It’s the journey not the destination…

The first open water swim I ever signed up for was the 2010 Alcatraz Sharkfest. At the time I signed up for the swim I had never swum more than a half a mile and that was roughly 25 years earlier. By signing up for the swim (late in 2009), I hoped that it would serve to motivate me to actually train and really accomplish my goal of losing weight and getting into shape.

Some 7 months of training later the day of the swim arrived. I along with some 800 others marched down to two ferries in our wetsuits and headed out to Alcatraz. Unfortunately it was one of those days where the San Francisco fog lay like a blanket over the bay, and we could not see Alcatraz let alone the end of the swim (Aquatic Park). The Alcatraz swim was cancelled and we all headed back to Aquatic Park for a make up swim.

I remember at the time initially feeling terribly cheated; I’d spent all this time swimming in pools and doing laps of Aquatic Park for this event and now it was all to be just a quick race around one of the piers. I didn’t even bother doing that swim, I’d spent enough time swimming in Aquatic Park the past couple of months it just didn’t seem like a fitting climax to the journey I’d been on.

Eventually though the realization dawned – I was 25lbs lighter, and had gained the ability to swim a couple of miles freestyle. The whole point of signing up for the swim had really been to achieve this destination, this improved self. What’s more I had enjoyed the process – I’d found something that I could continue to do hopefully the rest of my life that would improve my health and fitness, and it was fun

I still use the trick of signing up for longer swims to push myself, to make myself get in the pool or the bay on those days when I just don’t feel like it. The end goals are still important to me, but I make sure to remember that I actual enjoy the journey along the way.

Nose Clips

Water temperature in San Francisco Bay at the moment is in the low 50’s which is too cold for me to be doing distance sets. I’ve pretty much abandoned all my open water training in favor of pool sets as I try and ramp up for the Rottnest Channel swim in February.

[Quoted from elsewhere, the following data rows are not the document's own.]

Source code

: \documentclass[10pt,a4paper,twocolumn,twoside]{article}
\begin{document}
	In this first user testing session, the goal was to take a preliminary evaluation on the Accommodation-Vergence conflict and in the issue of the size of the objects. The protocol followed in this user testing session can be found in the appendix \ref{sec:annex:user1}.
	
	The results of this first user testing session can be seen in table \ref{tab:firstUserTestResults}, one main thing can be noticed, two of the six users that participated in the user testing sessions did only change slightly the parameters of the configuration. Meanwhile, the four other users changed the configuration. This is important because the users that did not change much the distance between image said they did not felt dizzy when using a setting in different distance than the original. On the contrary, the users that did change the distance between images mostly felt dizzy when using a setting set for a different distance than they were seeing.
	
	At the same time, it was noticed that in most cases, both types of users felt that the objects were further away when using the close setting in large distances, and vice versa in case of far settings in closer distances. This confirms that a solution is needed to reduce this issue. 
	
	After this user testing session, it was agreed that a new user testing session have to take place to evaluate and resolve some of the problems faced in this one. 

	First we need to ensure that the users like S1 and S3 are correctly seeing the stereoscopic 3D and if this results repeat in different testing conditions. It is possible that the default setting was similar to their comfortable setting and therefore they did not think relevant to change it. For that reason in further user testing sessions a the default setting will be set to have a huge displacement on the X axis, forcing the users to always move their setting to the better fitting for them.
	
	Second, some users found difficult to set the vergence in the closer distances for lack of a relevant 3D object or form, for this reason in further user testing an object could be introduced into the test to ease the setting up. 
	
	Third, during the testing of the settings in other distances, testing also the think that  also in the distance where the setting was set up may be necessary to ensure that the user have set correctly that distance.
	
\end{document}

I’ve found that doing longer sets (~2 hours or more) in pools often results in a horrible runny nose for a day or so after the swim. The actual threshold that induces this condition varies from pool to pool; but equally unpleasant in any case.

A simple bing search did lead me to the remarkably simple solution: a nose clip.

My Friday swim (2 hours) was without a clip and resulted in the nasal drip, my Saturday swim (also 2 hours) and Sunday (3 1/2 hours) were done with the nose clip and resulted in no runny nose.

Only downside is that is slightly harder to chug a feed when you can’t breathe through your nose, but in my pool swims I’m not so worried about that aspect of things.